In 2007, the Criminal Division’s Asset Forfeiture and Money Laundering Section (AFMLS) and the U.S. Attorney’s Office of the Southern District of New York filed a forfeiture action against approximately $84 million plus interest that had been restrained in Switzerland in 1999 in connection with the prosecution of James H. Giffen and his company, Mercator, by the U.S. Attorney’s Office and the Criminal Division’s Fraud Section. The funds were allegedly the proceeds of illegal bribe payments to senior Kazakh officials in exchange for oil transactions and property involved in money laundering. In an apparent attempt to evade criminal investigation, the funds had been transferred into an account in the name of the government of Kazakhstan where they were later restrained and grew to $115,228,671. Contemporaneous with the forfeiture action, the United States and Kazakhstan filed the settlement agreement, which incorporates a series of international agreements authorizing the release of the funds to the BOTA Foundation, a new Kazakh foundation required to be independent of the government of Kazakhstan, managed by a respected international non-governmental organization and established with the assistance of the World Bank. In addition, the government of Kazakhstan entered into technical assistance agreements with the World Bank regarding its participation in the Extractive Industries Transparency Initiative and a Public Finance Management Review.
“Transparent, responsible repatriation of corruption proceeds can make a real difference for communities harmed by the abuse of public office,” said Assistant Attorney General Caldwell. “In just five years of operations, the BOTA Foundation helped more than 208,000 people in need in Kazakhstan, turning more than $115 million in alleged bribe money into assistance to parents, families with disabled children and youth seeking higher education. Through our Kleptocracy Asset Recovery Initiative, the Department of Justice is committed to fighting back against impunity and seeking creative ways to reduce the harms caused by corruption.”

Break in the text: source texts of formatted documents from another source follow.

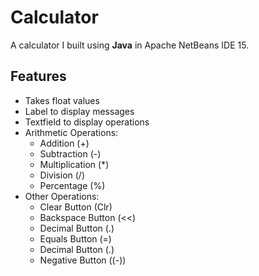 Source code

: # Calculator
A calculator I built using **Java** in Apache NetBeans IDE 15.

## Features
* Takes float values
* Label to display messages
* Textfield to display operations
* Arithmetic Operations:
    * Addition (+)
    * Subtraction (-)
    * Multiplication (*)
    * Division (/)
    * Percentage (%)
* Other Operations:
    * Clear Button (Clr)
    * Backspace Button (<<)
    * Decimal Button (.)
    * Equals Button (=)
    * Decimal Button (.)
    * Negative Button ((-))

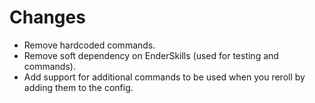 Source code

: # Changes
- Remove hardcoded commands.
- Remove soft dependency on EnderSkills (used for testing and commands).
- Add support for additional commands to be used when you reroll by adding them to the config.
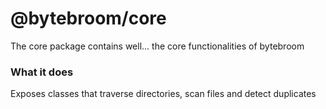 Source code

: # @bytebroom/core

The core package contains well... the core functionalities of bytebroom

### What it does

Exposes classes that traverse directories, scan files and detect duplicates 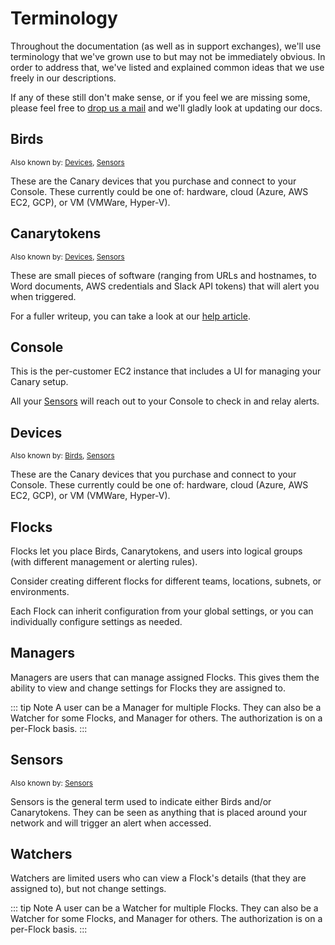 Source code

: # Terminology

Throughout the documentation (as well as in support exchanges), we'll use terminology that we've grown use to but may not be immediately obvious. In order to address that, we've listed and explained common ideas that we use freely in our descriptions.

If any of these still don't make sense, or if you feel we are missing some, please feel free to [drop us a mail](mailto:support@canary.tools) and we'll gladly look at updating our docs.

## Birds

<sub>Also known by: [Devices](#devices), [Sensors](#sensors)</sub>

These are the Canary devices that you purchase and connect to your Console. These currently could be one of: hardware, cloud (Azure, AWS EC2, GCP), or VM (VMWare, Hyper-V).

## Canarytokens

<sub>Also known by: [Devices](#devices), [Sensors](#sensors)</sub>

These are small pieces of software (ranging from URLs and hostnames, to Word documents, AWS credentials and Slack API tokens) that will alert you when triggered.

For a fuller writeup, you can take a look at our [help article](https://canary.tools/help/canarytokens).

## Console

This is the per-customer EC2 instance that includes a UI for managing your Canary setup.

All your [Sensors](#sensors) will reach out to your Console to check in and relay alerts.

## Devices

<sub>Also known by: [Birds](#birds), [Sensors](#sensors)</sub>

These are the Canary devices that you purchase and connect to your Console. These currently could be one of: hardware, cloud (Azure, AWS EC2, GCP), or VM (VMWare, Hyper-V).

## Flocks

Flocks let you place Birds, Canarytokens, and users into logical groups (with different management or alerting rules).

Consider creating different flocks for different teams, locations, subnets, or environments.

Each Flock can inherit configuration from your global settings, or you can individually configure settings as needed.

## Managers

Managers are users that can manage assigned Flocks. This gives them the ability to view and change settings for Flocks they are assigned to.


::: tip Note
A user can be a Manager for multiple Flocks. They can also be a Watcher for some Flocks, and Manager for others. The authorization is on a per-Flock basis.
:::

## Sensors

<sub>Also known by: [Sensors](#sensors)</sub>

Sensors is the general term used to indicate either Birds and/or Canarytokens.  They can be seen as anything that is placed around your network and will trigger an alert when accessed.

## Watchers

Watchers are limited users who can view a Flock's details (that they are assigned to), but not change settings.

::: tip Note
A user can be a Watcher for multiple Flocks. They can also be a Watcher for some Flocks, and Manager for others. The authorization is on a per-Flock basis.
::: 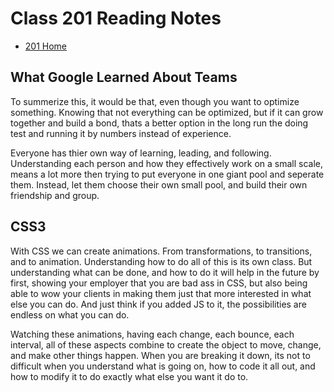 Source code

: # Class 201 Reading Notes

* [201 Home](https://fadnesscharlie.github.io/reading-notes/201/)

## What Google Learned About Teams

To summerize this, it would be that, even though you want to optimize something. Knowing that not everything can be optimized, but if it can grow together and build a bond, thats a better option in the long run the doing test and running it by numbers instead of experience.

Everyone has thier own way of learning, leading, and following. Understanding each person and how they effectively work on a small scale, means a lot more then trying to put everyone in one giant pool and seperate them. Instead, let them choose their own small pool, and build their own friendship and group.

## CSS3

With CSS we can create animations. From transformations, to transitions, and to animation. Understanding how to do all of this is its own class. But understanding what can be done, and how to do it will help in the future by first, showing your employer that you are bad ass in CSS, but also being able to wow your clients in making them just that more interested in what else you can do. And just think if you added JS to it, the possibilities are endless on what you can do.

Watching these animations, having each change, each bounce, each interval, all of these aspects combine to create the object to move, change, and make other things happen. When you are breaking it down, its not to difficult when you understand what is going on, how to code it all out, and how to modify it to do exactly what else you want it do to.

Under the 2007 agreements, the parties released more than $115 million to the BOTA Foundation for programs running from 2009 through 2014. The BOTA Foundation utilized the funds in three primary programs, each targeting needs of poor youth in Kazakhstan: a conditional cash transfer program providing financial resources and incentives for health and other needs, a social services program providing grants to local communities and a tuition assistance grant program.
Partnership with the governments of Switzerland and Kazakhstan and close collaboration with the World Bank, program managers IREX and Save the Children, the BOTA Foundation’s Board of Directors, the State Department and USAID were essential to the success of the settlement. Deputy Assistant Attorney General Bruce Swartz of the Criminal Division, Principal Assistant Deputy Chief Daniel Claman of AFMLS and Assistant U.S. Attorney Barbara Ward of the District of New Jersey negotiated and implemented the agreement on behalf of the United States. The Criminal Division’s Office of International Assistance provided assistance in this case. The FBI investigated the matter.
Under the Kleptocracy Asset Recovery Initiative, dedicated prosecutors in AFMLS work in partnership with U.S. Attorneys’ Offices and federal law enforcement agencies to forfeit the proceeds of foreign official corruption and, where possible and appropriate, put forfeited corruption proceeds to use for the benefit of the people of the country harmed by the abuse of public office. Individuals with information about possible proceeds of foreign corruption located in or laundered through the United States should contact federal law enforcement or send an email to firstname.lastname@example.org.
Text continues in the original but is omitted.